He was a hard student. Yet he found time to join the group at the Mermaid Tavern, to frequent the best society, and gather round him a host of friends. In 1617 the death of his wife seemed to work a great change in him; he turned from worldly interests and pursuits and concentrated his thought on things spiritual. He had entered the Church in 1615. In 1621 he was made Dean of St. Paul's, and became one of the greatest preachers England had ever known. His poetry was almost all written before the death of his wife; after that event he expressed himself chiefly through his sermons.

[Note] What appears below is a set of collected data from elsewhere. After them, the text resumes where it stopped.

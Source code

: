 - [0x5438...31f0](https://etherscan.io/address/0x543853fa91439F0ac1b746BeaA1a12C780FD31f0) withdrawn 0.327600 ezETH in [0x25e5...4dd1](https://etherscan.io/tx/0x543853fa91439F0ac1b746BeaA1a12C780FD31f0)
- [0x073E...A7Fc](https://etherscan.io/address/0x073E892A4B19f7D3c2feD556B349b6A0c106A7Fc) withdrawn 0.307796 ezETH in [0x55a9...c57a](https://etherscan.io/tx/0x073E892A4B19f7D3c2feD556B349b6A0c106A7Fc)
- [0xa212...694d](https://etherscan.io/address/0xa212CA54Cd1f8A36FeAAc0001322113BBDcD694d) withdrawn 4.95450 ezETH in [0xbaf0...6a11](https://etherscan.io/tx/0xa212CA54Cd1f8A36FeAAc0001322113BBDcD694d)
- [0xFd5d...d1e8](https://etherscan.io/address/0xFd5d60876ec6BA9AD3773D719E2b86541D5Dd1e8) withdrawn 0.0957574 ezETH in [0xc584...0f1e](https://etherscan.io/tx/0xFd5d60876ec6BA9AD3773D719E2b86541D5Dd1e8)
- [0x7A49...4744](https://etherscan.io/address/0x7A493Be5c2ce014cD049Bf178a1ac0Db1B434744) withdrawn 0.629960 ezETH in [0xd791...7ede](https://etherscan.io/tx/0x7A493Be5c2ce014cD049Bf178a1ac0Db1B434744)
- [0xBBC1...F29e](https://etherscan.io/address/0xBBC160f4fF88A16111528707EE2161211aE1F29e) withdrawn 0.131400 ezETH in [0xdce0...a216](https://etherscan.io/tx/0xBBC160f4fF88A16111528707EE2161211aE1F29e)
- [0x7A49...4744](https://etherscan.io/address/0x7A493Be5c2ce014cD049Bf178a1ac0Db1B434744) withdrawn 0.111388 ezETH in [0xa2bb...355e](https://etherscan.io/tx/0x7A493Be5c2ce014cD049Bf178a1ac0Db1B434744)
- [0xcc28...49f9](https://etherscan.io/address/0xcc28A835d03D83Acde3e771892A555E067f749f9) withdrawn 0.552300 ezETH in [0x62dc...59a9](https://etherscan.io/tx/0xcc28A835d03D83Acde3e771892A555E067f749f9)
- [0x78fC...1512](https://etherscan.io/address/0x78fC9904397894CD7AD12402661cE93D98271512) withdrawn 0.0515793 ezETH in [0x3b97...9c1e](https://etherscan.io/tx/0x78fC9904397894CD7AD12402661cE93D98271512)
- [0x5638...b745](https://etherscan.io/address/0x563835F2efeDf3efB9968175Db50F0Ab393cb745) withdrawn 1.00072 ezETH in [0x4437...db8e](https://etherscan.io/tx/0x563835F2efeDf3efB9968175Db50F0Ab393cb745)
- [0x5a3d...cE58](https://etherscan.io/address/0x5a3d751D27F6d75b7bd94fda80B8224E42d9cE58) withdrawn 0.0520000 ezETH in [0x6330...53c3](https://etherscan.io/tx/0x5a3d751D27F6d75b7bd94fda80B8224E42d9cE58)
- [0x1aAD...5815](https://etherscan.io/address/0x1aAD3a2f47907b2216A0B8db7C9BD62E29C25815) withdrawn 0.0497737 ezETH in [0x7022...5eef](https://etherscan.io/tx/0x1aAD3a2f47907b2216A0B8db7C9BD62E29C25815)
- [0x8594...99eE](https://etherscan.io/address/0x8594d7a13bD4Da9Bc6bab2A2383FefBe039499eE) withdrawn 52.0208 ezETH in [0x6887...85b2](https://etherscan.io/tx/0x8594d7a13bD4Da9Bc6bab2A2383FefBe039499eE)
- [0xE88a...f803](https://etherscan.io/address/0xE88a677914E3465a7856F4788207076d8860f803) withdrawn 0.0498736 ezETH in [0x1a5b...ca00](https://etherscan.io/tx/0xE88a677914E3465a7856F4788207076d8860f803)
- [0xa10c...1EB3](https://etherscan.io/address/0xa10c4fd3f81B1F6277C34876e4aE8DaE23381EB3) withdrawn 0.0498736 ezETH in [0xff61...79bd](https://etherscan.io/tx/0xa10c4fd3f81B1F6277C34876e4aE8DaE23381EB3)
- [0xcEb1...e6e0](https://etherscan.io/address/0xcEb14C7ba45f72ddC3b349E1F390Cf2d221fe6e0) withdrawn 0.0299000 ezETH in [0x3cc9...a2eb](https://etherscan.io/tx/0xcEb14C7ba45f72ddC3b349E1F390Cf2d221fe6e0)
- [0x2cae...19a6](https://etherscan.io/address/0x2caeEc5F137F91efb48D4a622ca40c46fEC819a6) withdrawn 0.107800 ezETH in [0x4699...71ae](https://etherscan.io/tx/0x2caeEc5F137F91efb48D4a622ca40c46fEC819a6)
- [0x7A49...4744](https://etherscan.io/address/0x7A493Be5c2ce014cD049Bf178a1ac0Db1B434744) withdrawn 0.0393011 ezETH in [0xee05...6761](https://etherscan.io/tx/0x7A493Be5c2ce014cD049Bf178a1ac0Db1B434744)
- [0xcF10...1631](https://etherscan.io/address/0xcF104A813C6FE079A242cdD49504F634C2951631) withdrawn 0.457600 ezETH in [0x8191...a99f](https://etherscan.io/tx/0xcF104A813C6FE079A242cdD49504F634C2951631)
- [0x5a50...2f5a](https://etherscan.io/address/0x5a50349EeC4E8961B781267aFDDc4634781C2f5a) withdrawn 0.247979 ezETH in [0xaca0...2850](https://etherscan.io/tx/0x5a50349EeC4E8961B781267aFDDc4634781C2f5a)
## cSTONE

Donne is one of the great figures in Elizabethan literature. Both in subject-matter and in form his poetry is distinguished from that of his contemporaries. Rejecting the stock figures and poetic apparatus - gods and goddesses, nymphs and shepherds which the Elizabethan writers had gleaned from their study of the classics, Donne drew his comparisons from the lore of science, law, and metaphysics, in which he was deeply versed. He differed too from most Elizabethans in his rather careless versification and in his frequent obscurity of thought. Ben Jonson once said that "Donne, for not keeping accent, deserved hanging," and that "for not being understood he would perish." But Jonson also spoke of him as "the first poet in the world in some things;" and we feel that the praise was not undue. Donne's poetry is difficult and abstruse, but it is the poetry of a great mind. His obscurity is largely due to his use of far-fetched figures of speech, called conceits. Many writers of the time were going out of their way in the search for these ingenious comparisons and wiredrawn subtleties of thought. But with Donne such over-refinements, in many instances, seem natural rather than affected, and more profound than fantastic.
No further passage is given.